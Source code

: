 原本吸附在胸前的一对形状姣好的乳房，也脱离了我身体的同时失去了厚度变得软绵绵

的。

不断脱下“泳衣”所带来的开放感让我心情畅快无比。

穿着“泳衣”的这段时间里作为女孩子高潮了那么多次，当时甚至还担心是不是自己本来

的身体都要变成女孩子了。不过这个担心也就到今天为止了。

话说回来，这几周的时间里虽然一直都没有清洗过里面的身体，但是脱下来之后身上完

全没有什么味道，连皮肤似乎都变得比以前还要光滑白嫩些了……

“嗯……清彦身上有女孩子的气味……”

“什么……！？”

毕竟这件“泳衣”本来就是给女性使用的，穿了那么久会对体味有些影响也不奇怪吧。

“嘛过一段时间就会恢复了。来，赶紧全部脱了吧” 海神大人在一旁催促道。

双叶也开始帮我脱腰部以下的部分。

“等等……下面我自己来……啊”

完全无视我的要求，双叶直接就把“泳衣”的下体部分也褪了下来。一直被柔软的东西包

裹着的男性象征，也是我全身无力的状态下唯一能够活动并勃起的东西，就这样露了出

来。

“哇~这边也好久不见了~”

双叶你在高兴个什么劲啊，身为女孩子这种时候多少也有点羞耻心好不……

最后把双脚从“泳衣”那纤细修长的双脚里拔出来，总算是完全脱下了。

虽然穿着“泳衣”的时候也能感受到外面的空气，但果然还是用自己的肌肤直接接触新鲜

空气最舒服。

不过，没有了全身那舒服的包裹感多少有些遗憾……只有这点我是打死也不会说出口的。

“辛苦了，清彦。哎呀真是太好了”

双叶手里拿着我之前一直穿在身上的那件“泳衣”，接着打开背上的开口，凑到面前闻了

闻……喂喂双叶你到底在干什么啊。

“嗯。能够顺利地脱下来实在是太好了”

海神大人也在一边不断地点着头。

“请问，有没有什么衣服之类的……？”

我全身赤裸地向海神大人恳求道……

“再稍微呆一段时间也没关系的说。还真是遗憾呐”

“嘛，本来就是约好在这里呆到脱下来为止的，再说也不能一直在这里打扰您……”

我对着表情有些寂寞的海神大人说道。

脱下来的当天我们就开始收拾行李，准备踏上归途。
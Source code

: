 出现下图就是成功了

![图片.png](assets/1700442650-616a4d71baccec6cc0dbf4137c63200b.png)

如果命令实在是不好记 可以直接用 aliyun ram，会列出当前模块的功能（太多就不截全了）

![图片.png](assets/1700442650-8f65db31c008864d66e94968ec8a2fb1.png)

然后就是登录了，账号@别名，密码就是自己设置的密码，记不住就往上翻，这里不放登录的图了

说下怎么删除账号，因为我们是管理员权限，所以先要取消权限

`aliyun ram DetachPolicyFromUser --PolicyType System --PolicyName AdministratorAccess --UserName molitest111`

- - - -

> _WHAT IS REQUIRED_
Would you copy each line of the data exactly as it appears above?

> _SOLUTION TO THIS TASK_
Source code

: 原本吸附在胸前的一对形状姣好的乳房，也脱离了我身体的同时失去了厚度变得软绵绵

的。

不断脱下“泳衣”所带来的开放感让我心情畅快无比。

穿着“泳衣”的这段时间里作为女孩子高潮了那么多次，当时甚至还担心是不是自己本来

的身体都要变成女孩子了。不过这个担心也就到今天为止了。

话说回来，这几周的时间里虽然一直都没有清洗过里面的身体，但是脱下来之后身上完

全没有什么味道，连皮肤似乎都变得比以前还要光滑白嫩些了……

“嗯……清彦身上有女孩子的气味……”

“什么……！？”

毕竟这件“泳衣”本来就是给女性使用的，穿了那么久会对体味有些影响也不奇怪吧。

“嘛过一段时间就会恢复了。来，赶紧全部脱了吧” 海神大人在一旁催促道。

双叶也开始帮我脱腰部以下的部分。

“等等……下面我自己来……啊”

完全无视我的要求，双叶直接就把“泳衣”的下体部分也褪了下来。一直被柔软的东西包

裹着的男性象征，也是我全身无力的状态下唯一能够活动并勃起的东西，就这样露了出

来。

“哇~这边也好久不见了~”

双叶你在高兴个什么劲啊，身为女孩子这种时候多少也有点羞耻心好不……

最后把双脚从“泳衣”那纤细修长的双脚里拔出来，总算是完全脱下了。

虽然穿着“泳衣”的时候也能感受到外面的空气，但果然还是用自己的肌肤直接接触新鲜

空气最舒服。

不过，没有了全身那舒服的包裹感多少有些遗憾……只有这点我是打死也不会说出口的。

“辛苦了，清彦。哎呀真是太好了”

双叶手里拿着我之前一直穿在身上的那件“泳衣”，接着打开背上的开口，凑到面前闻了

闻……喂喂双叶你到底在干什么啊。

“嗯。能够顺利地脱下来实在是太好了”

海神大人也在一边不断地点着头。

“请问，有没有什么衣服之类的……？”

我全身赤裸地向海神大人恳求道……

“再稍微呆一段时间也没关系的说。还真是遗憾呐”

“嘛，本来就是约好在这里呆到脱下来为止的，再说也不能一直在这里打扰您……”

我对着表情有些寂寞的海神大人说道。

脱下来的当天我们就开始收拾行李，准备踏上归途。
Source code

: 出现下图就是成功了

![图片.png](assets/1700442650-616a4d71baccec6cc0dbf4137c63200b.png)

如果命令实在是不好记 可以直接用 aliyun ram，会列出当前模块的功能（太多就不截全了）

![图片.png](assets/1700442650-8f65db31c008864d66e94968ec8a2fb1.png)

然后就是登录了，账号@别名，密码就是自己设置的密码，记不住就往上翻，这里不放登录的图了

说下怎么删除账号，因为我们是管理员权限，所以先要取消权限

`aliyun ram DetachPolicyFromUser --PolicyType System --PolicyName AdministratorAccess --UserName molitest111`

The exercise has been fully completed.